Mais au gré des sorties des idéologues et du président lui-même, nous savons que le mystérieux projet inspiré du mutuellisme de Proudhon à la sauce souverainiste locale repose entre autres sur rien de moins que la fin des corps intermédiaires, le bannissement de la démocratie représentative parlementaire, et la refondation « par le bas » (d’où l’appellation « al nidham al-qaïdi »), sorte d’inversion de la pyramide du pouvoir. Sauf que cette inversion implique une opportune concentration des pouvoirs aux mains d’un seul homme, lui-même incarnation du peuple et de « ce que veut le peuple ».

« Le président Kais Saïed n’a clairement plus l’intention d’engager des pourparlers avec le Fonds monétaire international », a conclu le député Hatem Mliki, qui commentait hier soir la visite de Saïed à Bruxelles.

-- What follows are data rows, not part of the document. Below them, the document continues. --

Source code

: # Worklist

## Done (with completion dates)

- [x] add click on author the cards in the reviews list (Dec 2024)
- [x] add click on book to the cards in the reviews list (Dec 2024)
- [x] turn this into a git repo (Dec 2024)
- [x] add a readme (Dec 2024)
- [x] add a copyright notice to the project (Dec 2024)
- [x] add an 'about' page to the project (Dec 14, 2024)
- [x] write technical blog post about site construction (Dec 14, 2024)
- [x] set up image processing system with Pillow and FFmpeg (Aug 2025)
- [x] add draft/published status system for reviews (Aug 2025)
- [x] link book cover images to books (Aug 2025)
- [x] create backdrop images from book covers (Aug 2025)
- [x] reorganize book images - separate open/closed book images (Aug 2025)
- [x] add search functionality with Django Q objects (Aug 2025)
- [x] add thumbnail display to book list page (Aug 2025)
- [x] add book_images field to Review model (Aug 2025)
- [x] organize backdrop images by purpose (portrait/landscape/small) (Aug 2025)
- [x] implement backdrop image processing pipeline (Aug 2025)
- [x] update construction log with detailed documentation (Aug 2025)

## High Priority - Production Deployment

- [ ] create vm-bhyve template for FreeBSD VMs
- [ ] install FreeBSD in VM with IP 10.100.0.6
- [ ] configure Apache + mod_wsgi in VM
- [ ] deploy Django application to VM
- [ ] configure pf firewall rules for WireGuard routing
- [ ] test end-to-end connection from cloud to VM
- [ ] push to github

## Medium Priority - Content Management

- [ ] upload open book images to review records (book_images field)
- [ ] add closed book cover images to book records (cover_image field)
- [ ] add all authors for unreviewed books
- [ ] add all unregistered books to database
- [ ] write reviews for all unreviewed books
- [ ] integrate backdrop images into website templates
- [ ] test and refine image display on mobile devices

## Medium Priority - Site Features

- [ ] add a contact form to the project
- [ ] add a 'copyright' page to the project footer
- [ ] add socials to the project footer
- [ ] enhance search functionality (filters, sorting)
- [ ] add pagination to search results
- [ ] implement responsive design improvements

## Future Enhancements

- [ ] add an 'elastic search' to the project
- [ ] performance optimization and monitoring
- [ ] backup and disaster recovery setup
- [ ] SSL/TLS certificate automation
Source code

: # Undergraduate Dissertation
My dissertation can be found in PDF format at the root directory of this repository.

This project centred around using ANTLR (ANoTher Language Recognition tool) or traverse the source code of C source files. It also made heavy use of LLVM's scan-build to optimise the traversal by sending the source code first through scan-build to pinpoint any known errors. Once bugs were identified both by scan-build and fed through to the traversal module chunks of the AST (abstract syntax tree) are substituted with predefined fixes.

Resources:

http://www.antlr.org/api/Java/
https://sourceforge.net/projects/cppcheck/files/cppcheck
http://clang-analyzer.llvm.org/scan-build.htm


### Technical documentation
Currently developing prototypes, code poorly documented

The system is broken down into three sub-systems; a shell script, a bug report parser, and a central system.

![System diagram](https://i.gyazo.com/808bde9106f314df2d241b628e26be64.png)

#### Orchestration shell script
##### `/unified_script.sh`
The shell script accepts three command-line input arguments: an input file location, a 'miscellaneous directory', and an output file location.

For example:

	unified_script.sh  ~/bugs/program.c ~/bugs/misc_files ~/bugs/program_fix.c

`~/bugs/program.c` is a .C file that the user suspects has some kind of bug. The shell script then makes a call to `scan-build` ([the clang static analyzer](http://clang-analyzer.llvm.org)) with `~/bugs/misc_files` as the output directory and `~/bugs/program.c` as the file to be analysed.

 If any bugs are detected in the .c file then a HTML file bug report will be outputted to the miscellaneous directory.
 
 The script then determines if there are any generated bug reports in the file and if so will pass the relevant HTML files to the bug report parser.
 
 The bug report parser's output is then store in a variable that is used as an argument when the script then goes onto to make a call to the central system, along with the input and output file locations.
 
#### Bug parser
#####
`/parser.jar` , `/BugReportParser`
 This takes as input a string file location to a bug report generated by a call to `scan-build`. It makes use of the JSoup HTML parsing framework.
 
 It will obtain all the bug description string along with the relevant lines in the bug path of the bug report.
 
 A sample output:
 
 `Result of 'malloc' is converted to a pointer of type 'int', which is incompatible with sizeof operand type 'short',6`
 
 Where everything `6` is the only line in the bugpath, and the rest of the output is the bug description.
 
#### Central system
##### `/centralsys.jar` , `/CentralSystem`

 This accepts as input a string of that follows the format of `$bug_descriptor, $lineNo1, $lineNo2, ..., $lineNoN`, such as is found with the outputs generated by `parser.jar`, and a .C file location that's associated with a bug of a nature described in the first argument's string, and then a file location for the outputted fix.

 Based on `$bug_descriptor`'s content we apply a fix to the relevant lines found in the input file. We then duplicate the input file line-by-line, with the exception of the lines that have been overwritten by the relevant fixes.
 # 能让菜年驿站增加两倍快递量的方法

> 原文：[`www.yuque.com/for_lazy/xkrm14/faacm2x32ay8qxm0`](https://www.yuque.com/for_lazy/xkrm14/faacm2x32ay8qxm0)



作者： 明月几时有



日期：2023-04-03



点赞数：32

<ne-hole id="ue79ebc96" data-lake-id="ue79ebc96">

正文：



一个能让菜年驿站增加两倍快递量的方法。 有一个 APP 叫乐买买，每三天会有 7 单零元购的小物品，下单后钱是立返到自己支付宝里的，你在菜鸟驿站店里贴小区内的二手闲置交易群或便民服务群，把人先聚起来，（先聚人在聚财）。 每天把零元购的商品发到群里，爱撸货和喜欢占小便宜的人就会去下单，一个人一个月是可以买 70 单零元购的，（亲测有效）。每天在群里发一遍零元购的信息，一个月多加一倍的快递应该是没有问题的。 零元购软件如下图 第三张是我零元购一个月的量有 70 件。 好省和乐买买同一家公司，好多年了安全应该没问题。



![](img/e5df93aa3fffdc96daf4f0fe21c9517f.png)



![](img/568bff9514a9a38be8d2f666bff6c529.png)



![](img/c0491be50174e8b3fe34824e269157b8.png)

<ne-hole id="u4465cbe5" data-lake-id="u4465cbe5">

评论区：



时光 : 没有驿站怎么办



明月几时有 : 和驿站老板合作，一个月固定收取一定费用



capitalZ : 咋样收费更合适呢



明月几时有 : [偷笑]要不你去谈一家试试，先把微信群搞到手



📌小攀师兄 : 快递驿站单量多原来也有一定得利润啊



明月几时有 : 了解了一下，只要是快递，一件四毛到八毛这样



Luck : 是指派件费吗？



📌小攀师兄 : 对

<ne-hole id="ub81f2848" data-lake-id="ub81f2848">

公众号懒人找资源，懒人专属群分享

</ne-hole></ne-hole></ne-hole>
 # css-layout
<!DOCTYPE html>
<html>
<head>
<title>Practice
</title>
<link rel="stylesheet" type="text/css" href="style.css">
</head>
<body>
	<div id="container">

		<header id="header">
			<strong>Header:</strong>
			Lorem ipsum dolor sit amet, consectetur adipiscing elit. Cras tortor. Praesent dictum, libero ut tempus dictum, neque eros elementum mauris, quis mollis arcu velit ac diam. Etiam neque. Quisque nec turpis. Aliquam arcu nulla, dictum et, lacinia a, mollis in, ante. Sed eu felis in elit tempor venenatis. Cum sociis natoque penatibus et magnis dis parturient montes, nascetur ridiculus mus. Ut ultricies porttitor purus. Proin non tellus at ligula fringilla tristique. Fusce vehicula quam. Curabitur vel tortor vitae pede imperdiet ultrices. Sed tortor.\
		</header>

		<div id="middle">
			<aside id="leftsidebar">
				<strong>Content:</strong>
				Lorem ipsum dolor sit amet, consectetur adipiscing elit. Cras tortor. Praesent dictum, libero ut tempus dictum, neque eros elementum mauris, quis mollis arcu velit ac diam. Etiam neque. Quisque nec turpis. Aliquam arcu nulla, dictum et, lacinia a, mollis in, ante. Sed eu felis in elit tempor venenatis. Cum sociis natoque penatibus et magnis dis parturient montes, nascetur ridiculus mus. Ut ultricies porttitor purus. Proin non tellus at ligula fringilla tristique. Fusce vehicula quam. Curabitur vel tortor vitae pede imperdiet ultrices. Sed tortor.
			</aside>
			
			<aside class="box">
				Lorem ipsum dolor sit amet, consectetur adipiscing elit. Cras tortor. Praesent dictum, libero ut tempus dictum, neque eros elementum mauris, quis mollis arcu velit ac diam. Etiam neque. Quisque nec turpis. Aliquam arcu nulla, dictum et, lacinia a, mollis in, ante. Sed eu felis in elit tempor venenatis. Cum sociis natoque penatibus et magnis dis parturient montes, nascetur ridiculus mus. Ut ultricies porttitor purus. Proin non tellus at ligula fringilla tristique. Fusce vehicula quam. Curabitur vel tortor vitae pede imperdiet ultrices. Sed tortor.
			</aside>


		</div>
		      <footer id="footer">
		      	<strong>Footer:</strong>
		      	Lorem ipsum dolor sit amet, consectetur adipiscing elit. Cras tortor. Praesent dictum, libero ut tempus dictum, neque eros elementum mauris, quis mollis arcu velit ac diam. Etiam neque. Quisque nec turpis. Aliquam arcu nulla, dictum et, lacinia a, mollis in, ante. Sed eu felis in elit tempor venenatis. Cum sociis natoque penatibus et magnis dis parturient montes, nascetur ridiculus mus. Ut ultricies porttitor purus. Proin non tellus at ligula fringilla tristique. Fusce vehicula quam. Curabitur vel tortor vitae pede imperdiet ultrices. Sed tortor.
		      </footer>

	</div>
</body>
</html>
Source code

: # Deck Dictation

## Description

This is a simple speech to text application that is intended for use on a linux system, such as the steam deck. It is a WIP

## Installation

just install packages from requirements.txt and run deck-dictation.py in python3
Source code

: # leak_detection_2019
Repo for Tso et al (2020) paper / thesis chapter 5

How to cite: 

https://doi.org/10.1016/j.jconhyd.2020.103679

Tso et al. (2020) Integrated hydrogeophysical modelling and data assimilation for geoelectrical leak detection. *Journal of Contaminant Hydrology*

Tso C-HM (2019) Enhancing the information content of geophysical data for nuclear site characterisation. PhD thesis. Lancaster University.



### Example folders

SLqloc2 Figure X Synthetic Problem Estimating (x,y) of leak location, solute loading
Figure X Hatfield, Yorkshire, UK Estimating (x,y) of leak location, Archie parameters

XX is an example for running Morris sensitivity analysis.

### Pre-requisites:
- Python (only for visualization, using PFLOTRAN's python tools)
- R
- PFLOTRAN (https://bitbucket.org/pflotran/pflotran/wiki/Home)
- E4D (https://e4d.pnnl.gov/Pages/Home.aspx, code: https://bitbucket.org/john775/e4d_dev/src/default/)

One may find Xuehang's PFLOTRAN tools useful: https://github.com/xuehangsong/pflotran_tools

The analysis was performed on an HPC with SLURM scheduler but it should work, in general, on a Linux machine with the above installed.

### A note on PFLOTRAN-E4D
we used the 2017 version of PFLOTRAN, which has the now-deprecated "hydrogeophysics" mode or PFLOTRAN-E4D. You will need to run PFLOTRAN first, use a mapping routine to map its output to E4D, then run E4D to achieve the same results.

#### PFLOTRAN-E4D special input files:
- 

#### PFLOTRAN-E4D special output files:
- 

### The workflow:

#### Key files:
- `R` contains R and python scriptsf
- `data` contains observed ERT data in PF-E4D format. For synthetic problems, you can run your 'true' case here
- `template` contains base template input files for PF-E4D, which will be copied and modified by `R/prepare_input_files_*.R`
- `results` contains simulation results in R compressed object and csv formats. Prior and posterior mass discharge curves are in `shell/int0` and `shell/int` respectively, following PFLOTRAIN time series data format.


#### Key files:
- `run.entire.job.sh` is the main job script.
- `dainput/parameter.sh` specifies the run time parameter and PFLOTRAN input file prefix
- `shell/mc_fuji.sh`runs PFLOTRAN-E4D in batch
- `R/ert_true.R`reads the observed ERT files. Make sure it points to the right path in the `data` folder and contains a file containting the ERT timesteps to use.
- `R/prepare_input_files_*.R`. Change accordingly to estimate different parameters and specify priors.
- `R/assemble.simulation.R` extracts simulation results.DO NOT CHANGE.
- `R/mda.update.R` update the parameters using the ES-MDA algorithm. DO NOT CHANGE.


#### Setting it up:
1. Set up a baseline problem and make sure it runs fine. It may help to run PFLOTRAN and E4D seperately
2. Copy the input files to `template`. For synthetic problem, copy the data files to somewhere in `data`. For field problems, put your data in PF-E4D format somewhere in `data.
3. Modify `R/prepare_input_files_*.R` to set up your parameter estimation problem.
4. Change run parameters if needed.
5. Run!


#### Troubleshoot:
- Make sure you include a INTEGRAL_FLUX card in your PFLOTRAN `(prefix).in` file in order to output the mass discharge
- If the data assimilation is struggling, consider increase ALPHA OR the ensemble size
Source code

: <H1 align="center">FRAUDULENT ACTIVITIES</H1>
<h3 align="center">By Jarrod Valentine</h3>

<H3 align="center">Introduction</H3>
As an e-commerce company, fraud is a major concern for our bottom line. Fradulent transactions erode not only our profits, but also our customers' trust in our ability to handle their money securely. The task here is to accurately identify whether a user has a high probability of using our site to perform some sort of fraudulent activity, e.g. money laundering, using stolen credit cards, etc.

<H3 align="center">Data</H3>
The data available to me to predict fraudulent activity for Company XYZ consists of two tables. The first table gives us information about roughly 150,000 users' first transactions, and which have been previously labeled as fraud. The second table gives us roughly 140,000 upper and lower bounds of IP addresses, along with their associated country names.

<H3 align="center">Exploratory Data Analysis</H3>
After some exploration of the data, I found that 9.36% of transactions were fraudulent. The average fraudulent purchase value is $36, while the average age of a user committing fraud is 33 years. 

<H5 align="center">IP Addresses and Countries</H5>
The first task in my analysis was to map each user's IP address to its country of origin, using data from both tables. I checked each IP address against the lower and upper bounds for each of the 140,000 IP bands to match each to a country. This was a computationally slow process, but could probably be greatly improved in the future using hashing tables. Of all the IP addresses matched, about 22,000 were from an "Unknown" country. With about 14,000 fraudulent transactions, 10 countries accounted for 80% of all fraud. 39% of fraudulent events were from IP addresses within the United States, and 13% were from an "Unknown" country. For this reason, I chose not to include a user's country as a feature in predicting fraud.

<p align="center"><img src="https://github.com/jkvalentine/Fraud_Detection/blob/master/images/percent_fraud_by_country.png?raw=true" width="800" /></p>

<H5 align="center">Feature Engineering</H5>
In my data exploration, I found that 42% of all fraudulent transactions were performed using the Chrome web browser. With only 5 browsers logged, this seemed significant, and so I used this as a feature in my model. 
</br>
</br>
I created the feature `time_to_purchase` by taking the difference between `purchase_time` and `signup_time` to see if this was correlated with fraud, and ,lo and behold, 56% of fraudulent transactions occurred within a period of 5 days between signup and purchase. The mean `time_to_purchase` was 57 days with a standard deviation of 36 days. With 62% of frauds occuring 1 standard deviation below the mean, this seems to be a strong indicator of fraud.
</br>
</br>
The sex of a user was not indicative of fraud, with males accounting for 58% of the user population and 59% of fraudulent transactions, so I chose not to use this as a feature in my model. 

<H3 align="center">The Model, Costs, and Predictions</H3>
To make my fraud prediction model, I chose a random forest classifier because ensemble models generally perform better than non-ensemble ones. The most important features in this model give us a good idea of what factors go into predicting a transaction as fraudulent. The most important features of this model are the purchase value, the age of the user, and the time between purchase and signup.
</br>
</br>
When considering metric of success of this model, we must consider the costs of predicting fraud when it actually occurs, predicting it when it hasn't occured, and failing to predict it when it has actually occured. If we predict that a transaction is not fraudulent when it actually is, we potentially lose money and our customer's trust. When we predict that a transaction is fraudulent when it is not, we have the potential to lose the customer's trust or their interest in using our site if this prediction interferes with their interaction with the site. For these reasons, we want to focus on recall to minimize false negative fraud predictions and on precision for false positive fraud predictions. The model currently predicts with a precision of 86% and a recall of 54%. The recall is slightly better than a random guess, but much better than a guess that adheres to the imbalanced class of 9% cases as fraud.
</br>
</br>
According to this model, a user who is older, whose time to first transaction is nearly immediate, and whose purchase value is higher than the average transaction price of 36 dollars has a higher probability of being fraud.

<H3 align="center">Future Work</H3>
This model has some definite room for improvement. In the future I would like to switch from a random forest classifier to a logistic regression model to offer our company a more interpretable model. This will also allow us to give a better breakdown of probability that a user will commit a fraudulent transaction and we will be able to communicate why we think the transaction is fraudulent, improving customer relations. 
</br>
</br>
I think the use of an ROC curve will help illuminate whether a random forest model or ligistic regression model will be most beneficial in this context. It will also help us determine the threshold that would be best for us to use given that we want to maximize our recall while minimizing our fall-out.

Un constat partagé en partie par l’économiste Ezzedine Saïdane, pour qui l’actuel pouvoir tunisien ne s’est donné aucun gage de réussite en vue d’obtenir un accord avec le FMI. Or, un deal avec ce dernier est une condition sine qua non pour une sortie supplémentaire sur les marchés financiers internationaux.

Reporté de deux années suite à la pandémie de Covid-19, ce sixième sommet réunissant l’Union européenne et l’Union africaine se tient pour rappel quelques semaines seulement après que la France ait hérité de la présidence semestrielle tournante de l’UE. L’occasion pour Paris de se poser comme le moteur européen de la refondation des relations entre les deux continents.

Une refondation dont le président Emmanuel Macron se veut le héraut depuis son arrivée à l’Elysée, en 2017, et qui passe par la réaffirmation de la prédominance de l’alliance de l’Europe avec le continent africain, domaine gardé qu’il s’agit de conserver face au bulldozer économique et financier chinois et aux appétits d’autres puissances émergentes.